Something American Right With Christians always try and avoid to defend their idol of Capitalism.
Too bad that communitarian thing usually doesn't work out. Venezuela seems to be the latest failure in that regard, even with all that oil money. Perhaps it is simply that the leaders of leftist governments are seldom christian.
Of course, the whole whole libertian/free market economy is being tried in Honduras, and it raced to the bottom of the scrap heap. And the president is very decisively Catholic
And the coup d’état, the resulting international sanctions, the crack down on the free press, and the rampant crime and human rights violations have nothing to do with their economic troubles. :roll:
Too bad that communitarian thing usually doesn't work out. Venezuela seems to be the latest failure in that regard, even with all that oil money. Perhaps it is simply that the leaders of leftist governments are seldom christian.
Venezuela is failing because it was a one Resource economy ... Not because it had anti-poverty campaigns and nationalized oil.
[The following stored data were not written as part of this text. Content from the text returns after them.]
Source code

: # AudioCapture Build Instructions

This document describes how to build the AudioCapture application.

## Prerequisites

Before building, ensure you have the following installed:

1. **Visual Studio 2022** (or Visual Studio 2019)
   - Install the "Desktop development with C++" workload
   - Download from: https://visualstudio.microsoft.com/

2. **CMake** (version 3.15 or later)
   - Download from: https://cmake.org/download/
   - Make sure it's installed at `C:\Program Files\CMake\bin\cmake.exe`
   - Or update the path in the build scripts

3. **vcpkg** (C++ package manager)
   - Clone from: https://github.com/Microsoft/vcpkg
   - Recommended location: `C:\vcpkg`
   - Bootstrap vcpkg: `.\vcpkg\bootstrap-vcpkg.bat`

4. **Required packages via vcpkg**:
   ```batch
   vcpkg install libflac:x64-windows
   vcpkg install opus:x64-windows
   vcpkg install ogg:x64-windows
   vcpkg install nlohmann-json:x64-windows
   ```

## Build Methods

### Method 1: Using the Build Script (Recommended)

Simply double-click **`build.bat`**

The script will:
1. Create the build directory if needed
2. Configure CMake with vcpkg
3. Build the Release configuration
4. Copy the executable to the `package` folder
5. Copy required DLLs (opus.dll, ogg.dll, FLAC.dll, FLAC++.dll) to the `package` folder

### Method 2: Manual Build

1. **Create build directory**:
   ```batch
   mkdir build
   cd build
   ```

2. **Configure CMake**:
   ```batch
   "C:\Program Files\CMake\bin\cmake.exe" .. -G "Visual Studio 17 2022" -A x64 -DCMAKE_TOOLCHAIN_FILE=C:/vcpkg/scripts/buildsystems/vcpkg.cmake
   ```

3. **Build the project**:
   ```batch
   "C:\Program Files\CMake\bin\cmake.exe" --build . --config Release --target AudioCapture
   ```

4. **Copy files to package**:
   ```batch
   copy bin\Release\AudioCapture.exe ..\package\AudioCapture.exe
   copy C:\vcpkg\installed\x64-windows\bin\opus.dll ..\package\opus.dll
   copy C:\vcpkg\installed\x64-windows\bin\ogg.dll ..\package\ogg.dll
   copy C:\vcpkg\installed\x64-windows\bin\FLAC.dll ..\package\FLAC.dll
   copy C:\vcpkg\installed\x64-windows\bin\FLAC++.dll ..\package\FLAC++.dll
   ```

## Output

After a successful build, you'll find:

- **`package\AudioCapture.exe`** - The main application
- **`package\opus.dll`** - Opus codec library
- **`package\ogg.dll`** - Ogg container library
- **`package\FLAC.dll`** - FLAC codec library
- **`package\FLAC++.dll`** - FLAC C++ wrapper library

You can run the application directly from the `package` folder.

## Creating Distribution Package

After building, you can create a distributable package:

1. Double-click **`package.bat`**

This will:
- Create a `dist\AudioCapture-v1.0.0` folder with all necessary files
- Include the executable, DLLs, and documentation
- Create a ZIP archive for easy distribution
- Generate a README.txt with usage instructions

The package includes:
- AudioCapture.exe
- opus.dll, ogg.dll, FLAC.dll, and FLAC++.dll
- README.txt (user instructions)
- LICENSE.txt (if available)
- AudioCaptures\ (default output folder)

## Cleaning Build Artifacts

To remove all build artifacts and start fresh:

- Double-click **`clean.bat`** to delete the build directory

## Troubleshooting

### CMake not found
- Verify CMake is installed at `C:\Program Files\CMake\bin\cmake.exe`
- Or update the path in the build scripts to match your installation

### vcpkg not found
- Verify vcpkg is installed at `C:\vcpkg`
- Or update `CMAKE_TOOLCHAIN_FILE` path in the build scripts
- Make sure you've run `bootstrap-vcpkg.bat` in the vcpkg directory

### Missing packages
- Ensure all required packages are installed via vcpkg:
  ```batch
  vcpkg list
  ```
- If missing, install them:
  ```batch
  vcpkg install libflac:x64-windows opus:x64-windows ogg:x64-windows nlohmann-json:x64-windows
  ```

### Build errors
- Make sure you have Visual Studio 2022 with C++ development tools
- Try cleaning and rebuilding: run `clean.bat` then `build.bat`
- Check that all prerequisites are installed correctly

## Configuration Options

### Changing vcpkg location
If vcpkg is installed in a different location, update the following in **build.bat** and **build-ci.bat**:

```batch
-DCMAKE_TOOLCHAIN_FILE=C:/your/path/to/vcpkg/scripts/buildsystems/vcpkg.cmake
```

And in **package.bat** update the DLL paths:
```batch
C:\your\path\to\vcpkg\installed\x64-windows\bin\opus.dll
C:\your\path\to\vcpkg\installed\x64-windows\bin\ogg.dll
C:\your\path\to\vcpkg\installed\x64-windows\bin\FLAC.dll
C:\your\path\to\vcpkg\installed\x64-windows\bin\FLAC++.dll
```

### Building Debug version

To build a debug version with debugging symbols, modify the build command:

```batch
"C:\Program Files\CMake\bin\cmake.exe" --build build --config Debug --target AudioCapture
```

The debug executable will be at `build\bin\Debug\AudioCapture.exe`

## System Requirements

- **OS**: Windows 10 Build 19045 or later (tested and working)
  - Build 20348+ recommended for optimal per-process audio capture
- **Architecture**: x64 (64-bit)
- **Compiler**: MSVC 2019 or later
Pre-1970s, in Europe many socialist governments were explicitly christian, that was even the case in the US With MLK and Eugene Debs being the most famous examples of explicitly christian socialists, Hell Hugo Chavez, whatever you think of him, was the most vocally and emphatically Christian political head of state in the Americas at the time, the New guy not so much.
But the point is, whether or not leftist governments are or are not christian, doesn't change the fact that the communitarian and economic egalitarian principles in the scriptures and in Judaism and CHristianity are there and binding for christians today .... I mean if Nazi's and Stalinists were anti-abortion, that would say absolutely NOTHING as to whether or not CHristians should be anti-abortion, the scriptures dictate that a christian should be.
Stalinists and Nazi's also considered homosexuality and abomination, but that should have NO bearing on a Christians view on homosexuality as a sin.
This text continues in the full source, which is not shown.